INSTRUCTIONS TO FOLLOW -
Please repeat the data exactly, leaving nothing out.

Excerpts from a dataset -
┌──
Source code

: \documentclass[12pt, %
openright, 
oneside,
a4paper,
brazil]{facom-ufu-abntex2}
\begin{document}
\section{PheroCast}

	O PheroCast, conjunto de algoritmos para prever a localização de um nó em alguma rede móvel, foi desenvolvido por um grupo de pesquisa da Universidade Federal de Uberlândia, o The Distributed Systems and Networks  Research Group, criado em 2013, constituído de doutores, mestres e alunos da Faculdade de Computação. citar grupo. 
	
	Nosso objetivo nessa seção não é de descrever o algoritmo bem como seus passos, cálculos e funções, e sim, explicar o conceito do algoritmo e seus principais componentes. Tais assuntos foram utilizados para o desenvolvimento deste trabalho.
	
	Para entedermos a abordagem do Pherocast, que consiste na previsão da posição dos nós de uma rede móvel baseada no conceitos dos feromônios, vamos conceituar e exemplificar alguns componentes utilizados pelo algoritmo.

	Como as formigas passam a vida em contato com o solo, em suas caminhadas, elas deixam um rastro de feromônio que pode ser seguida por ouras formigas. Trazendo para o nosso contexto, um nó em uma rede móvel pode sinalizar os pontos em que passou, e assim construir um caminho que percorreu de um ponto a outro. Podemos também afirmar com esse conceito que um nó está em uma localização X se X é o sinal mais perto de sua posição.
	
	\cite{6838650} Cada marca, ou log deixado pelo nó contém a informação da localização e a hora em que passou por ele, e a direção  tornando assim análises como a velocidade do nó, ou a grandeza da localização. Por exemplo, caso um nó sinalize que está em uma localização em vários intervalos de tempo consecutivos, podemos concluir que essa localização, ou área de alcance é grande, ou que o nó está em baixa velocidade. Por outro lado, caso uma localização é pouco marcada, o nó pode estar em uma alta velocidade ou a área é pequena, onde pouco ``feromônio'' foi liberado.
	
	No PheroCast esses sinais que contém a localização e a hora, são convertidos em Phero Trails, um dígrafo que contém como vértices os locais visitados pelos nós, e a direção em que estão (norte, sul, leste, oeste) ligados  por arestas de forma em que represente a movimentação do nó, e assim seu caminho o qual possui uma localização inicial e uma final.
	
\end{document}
└──
ANSWER BELOW -
Source code

: \documentclass[12pt, %
openright, 
oneside,
a4paper,
brazil]{facom-ufu-abntex2}
\begin{document}
\section{PheroCast}

	O PheroCast, conjunto de algoritmos para prever a localização de um nó em alguma rede móvel, foi desenvolvido por um grupo de pesquisa da Universidade Federal de Uberlândia, o The Distributed Systems and Networks  Research Group, criado em 2013, constituído de doutores, mestres e alunos da Faculdade de Computação. citar grupo. 
	
	Nosso objetivo nessa seção não é de descrever o algoritmo bem como seus passos, cálculos e funções, e sim, explicar o conceito do algoritmo e seus principais componentes. Tais assuntos foram utilizados para o desenvolvimento deste trabalho.
	
	Para entedermos a abordagem do Pherocast, que consiste na previsão da posição dos nós de uma rede móvel baseada no conceitos dos feromônios, vamos conceituar e exemplificar alguns componentes utilizados pelo algoritmo.

	Como as formigas passam a vida em contato com o solo, em suas caminhadas, elas deixam um rastro de feromônio que pode ser seguida por ouras formigas. Trazendo para o nosso contexto, um nó em uma rede móvel pode sinalizar os pontos em que passou, e assim construir um caminho que percorreu de um ponto a outro. Podemos também afirmar com esse conceito que um nó está em uma localização X se X é o sinal mais perto de sua posição.
	
	\cite{6838650} Cada marca, ou log deixado pelo nó contém a informação da localização e a hora em que passou por ele, e a direção  tornando assim análises como a velocidade do nó, ou a grandeza da localização. Por exemplo, caso um nó sinalize que está em uma localização em vários intervalos de tempo consecutivos, podemos concluir que essa localização, ou área de alcance é grande, ou que o nó está em baixa velocidade. Por outro lado, caso uma localização é pouco marcada, o nó pode estar em uma alta velocidade ou a área é pequena, onde pouco ``feromônio'' foi liberado.
	
	No PheroCast esses sinais que contém a localização e a hora, são convertidos em Phero Trails, um dígrafo que contém como vértices os locais visitados pelos nós, e a direção em que estão (norte, sul, leste, oeste) ligados  por arestas de forma em que represente a movimentação do nó, e assim seu caminho o qual possui uma localização inicial e uma final.
	
\end{document}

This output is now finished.